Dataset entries
• • • • •
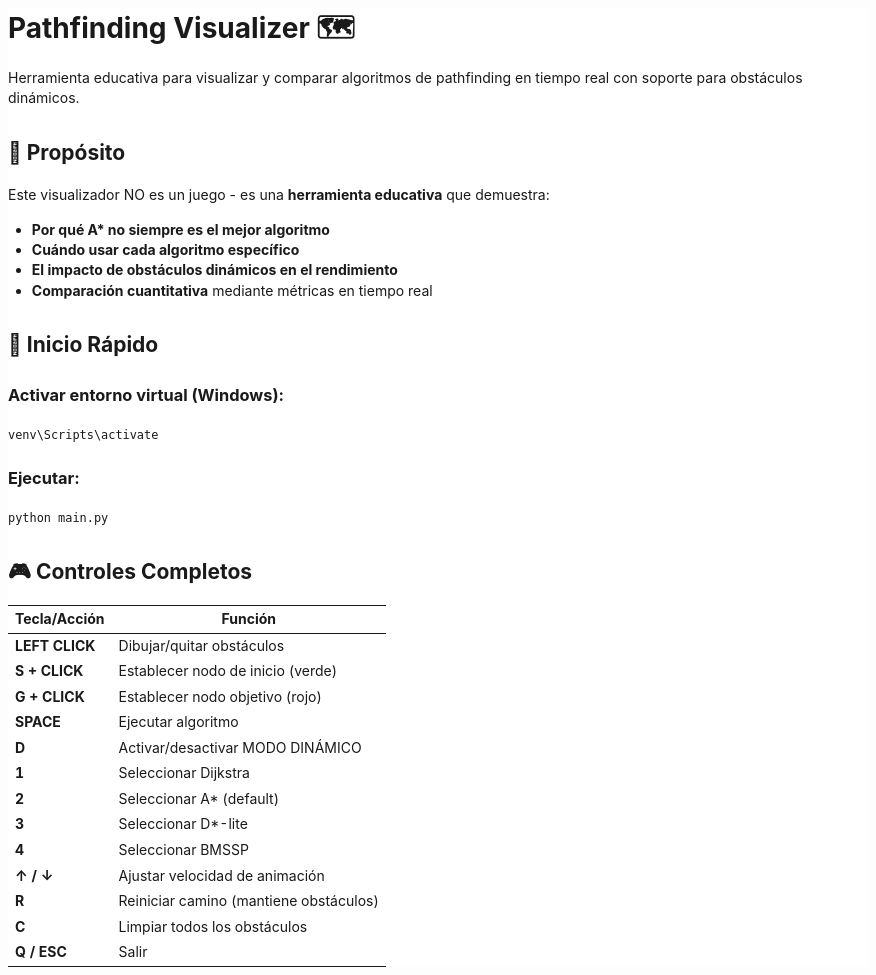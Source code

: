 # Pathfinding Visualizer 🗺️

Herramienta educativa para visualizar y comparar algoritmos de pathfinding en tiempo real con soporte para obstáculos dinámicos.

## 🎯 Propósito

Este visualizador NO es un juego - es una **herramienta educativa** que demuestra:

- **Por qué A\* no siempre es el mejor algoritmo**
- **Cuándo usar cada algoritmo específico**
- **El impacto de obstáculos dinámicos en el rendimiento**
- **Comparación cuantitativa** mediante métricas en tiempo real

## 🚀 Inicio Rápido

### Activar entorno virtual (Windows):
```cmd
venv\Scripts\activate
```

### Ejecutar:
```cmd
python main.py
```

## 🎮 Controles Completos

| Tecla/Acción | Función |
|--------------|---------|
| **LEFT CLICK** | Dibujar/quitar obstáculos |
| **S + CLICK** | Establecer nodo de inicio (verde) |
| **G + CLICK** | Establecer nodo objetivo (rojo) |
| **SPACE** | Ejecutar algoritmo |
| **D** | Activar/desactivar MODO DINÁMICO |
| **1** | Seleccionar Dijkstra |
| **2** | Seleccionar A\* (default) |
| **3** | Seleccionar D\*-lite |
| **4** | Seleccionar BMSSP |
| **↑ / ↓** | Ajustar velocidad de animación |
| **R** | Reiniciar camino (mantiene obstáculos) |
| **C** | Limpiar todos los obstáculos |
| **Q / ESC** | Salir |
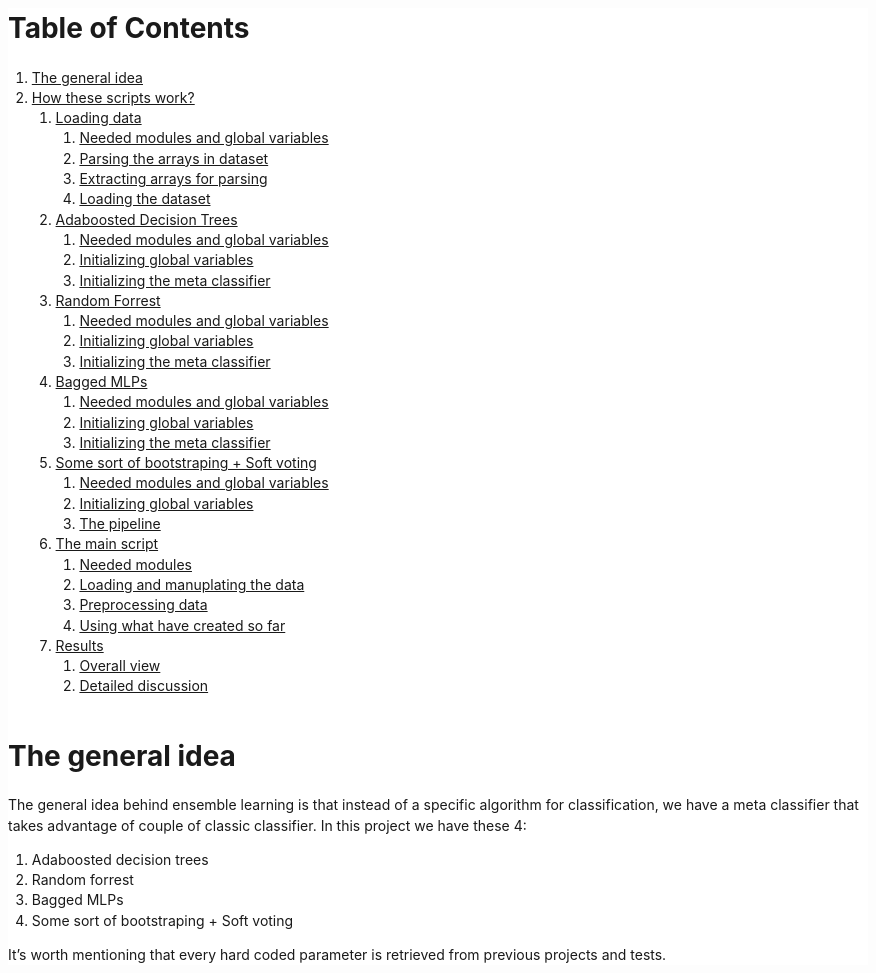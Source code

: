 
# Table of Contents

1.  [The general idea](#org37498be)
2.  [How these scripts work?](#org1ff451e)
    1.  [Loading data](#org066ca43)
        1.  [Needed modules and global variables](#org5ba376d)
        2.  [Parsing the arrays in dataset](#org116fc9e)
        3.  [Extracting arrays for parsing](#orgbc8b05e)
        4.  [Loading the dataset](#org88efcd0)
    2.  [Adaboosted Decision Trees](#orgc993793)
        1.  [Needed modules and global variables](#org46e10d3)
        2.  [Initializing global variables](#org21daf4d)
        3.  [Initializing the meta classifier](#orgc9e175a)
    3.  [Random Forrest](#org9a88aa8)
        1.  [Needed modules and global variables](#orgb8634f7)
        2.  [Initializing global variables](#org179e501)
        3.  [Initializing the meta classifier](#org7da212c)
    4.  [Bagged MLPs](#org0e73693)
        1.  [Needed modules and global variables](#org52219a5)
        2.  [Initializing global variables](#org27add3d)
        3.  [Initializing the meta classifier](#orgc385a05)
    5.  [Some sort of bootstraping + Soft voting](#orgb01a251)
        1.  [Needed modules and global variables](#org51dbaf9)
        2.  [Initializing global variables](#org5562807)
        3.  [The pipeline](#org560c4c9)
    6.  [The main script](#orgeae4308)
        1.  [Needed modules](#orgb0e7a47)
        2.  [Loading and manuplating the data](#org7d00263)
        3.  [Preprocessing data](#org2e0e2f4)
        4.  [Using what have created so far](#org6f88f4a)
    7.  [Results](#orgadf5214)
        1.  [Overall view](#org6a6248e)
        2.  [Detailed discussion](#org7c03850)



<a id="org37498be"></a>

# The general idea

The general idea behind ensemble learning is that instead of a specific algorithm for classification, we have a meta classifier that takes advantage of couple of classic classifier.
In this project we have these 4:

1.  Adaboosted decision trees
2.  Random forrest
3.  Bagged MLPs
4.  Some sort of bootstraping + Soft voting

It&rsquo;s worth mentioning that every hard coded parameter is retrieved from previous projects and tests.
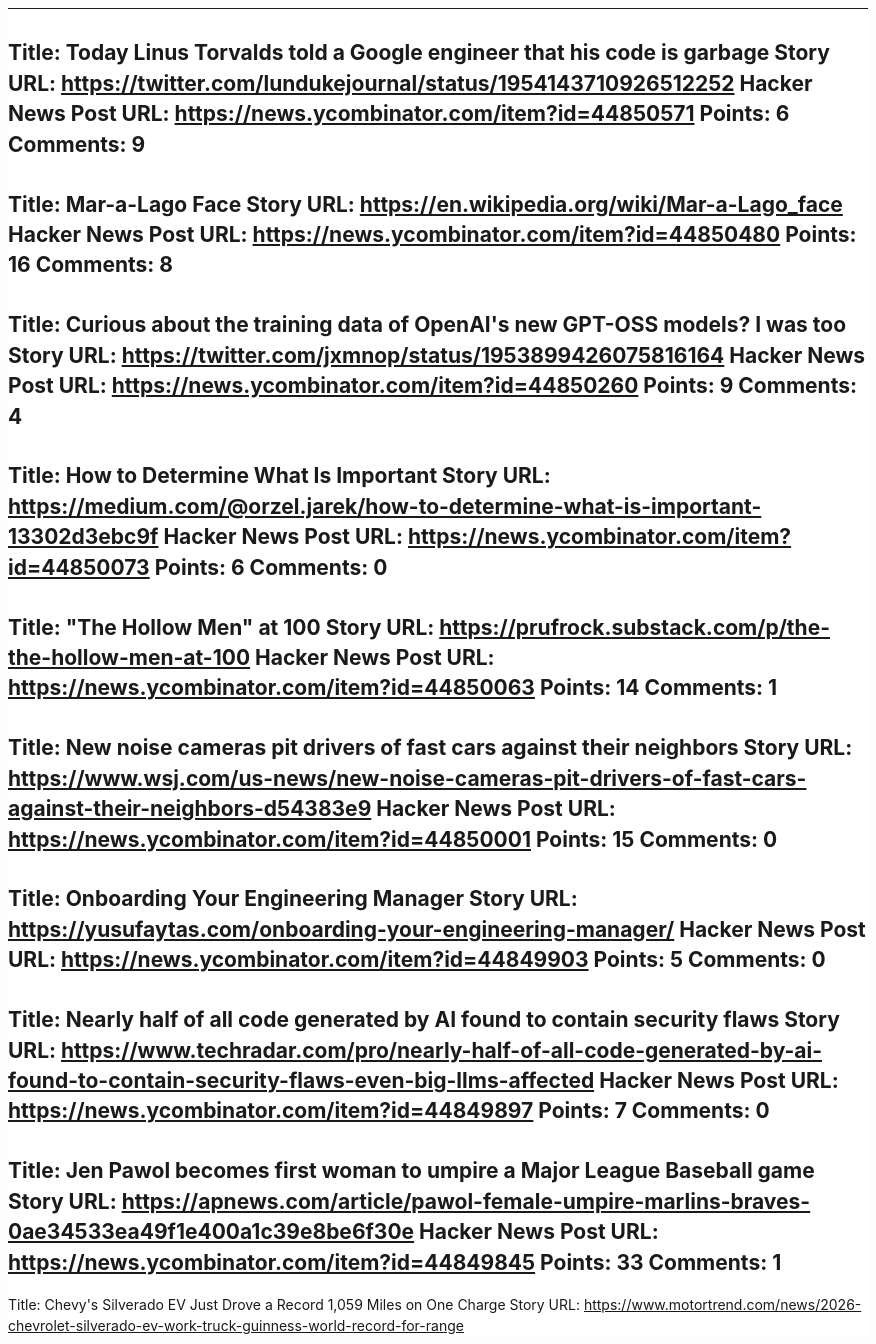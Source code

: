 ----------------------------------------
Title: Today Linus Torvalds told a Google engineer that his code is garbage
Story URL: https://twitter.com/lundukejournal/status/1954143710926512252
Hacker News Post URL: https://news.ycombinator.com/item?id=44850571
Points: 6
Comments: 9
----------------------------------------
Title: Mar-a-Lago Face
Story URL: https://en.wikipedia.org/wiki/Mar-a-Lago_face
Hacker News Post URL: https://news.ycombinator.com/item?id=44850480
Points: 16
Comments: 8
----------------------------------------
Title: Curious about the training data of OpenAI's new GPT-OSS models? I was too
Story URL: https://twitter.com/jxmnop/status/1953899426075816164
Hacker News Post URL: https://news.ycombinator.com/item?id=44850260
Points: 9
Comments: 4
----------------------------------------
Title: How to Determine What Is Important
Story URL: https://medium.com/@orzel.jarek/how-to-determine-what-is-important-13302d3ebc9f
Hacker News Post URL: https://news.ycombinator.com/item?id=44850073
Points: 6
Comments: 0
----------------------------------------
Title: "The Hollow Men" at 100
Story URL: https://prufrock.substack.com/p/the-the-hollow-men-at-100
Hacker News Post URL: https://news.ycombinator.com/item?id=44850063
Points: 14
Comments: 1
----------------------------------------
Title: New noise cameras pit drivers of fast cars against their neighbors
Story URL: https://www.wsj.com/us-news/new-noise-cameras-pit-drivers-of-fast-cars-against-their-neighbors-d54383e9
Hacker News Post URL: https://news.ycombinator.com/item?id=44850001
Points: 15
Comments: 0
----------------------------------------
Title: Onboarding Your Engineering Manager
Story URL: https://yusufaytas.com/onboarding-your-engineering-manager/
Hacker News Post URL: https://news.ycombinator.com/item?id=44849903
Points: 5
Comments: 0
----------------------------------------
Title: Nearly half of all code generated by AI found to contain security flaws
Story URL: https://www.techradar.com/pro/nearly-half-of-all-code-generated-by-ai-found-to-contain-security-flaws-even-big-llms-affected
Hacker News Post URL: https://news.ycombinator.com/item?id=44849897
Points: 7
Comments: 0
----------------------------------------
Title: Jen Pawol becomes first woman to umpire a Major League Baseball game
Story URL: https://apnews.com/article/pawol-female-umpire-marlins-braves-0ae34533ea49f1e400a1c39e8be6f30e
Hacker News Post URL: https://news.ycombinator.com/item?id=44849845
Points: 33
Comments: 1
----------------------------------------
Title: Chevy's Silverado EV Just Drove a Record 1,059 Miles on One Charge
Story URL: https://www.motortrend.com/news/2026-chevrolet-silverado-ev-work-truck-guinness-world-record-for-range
• • • • •
■ Work required: After locating "(mantiene obstáculos) |" and "[The main script](#orgeae4308)" in the records above, return exactly the line holding each one and every line between them; leave out the pictures.

■ Result of this task:
| **R** | Reiniciar camino (mantiene obstáculos) |
| **C** | Limpiar todos los obstáculos |
| **Q / ESC** | Salir |
Source code

: 
# Table of Contents

1.  [The general idea](#org37498be)
2.  [How these scripts work?](#org1ff451e)
    1.  [Loading data](#org066ca43)
        1.  [Needed modules and global variables](#org5ba376d)
        2.  [Parsing the arrays in dataset](#org116fc9e)
        3.  [Extracting arrays for parsing](#orgbc8b05e)
        4.  [Loading the dataset](#org88efcd0)
    2.  [Adaboosted Decision Trees](#orgc993793)
        1.  [Needed modules and global variables](#org46e10d3)
        2.  [Initializing global variables](#org21daf4d)
        3.  [Initializing the meta classifier](#orgc9e175a)
    3.  [Random Forrest](#org9a88aa8)
        1.  [Needed modules and global variables](#orgb8634f7)
        2.  [Initializing global variables](#org179e501)
        3.  [Initializing the meta classifier](#org7da212c)
    4.  [Bagged MLPs](#org0e73693)
        1.  [Needed modules and global variables](#org52219a5)
        2.  [Initializing global variables](#org27add3d)
        3.  [Initializing the meta classifier](#orgc385a05)
    5.  [Some sort of bootstraping + Soft voting](#orgb01a251)
        1.  [Needed modules and global variables](#org51dbaf9)
        2.  [Initializing global variables](#org5562807)
        3.  [The pipeline](#org560c4c9)
    6.  [The main script](#orgeae4308)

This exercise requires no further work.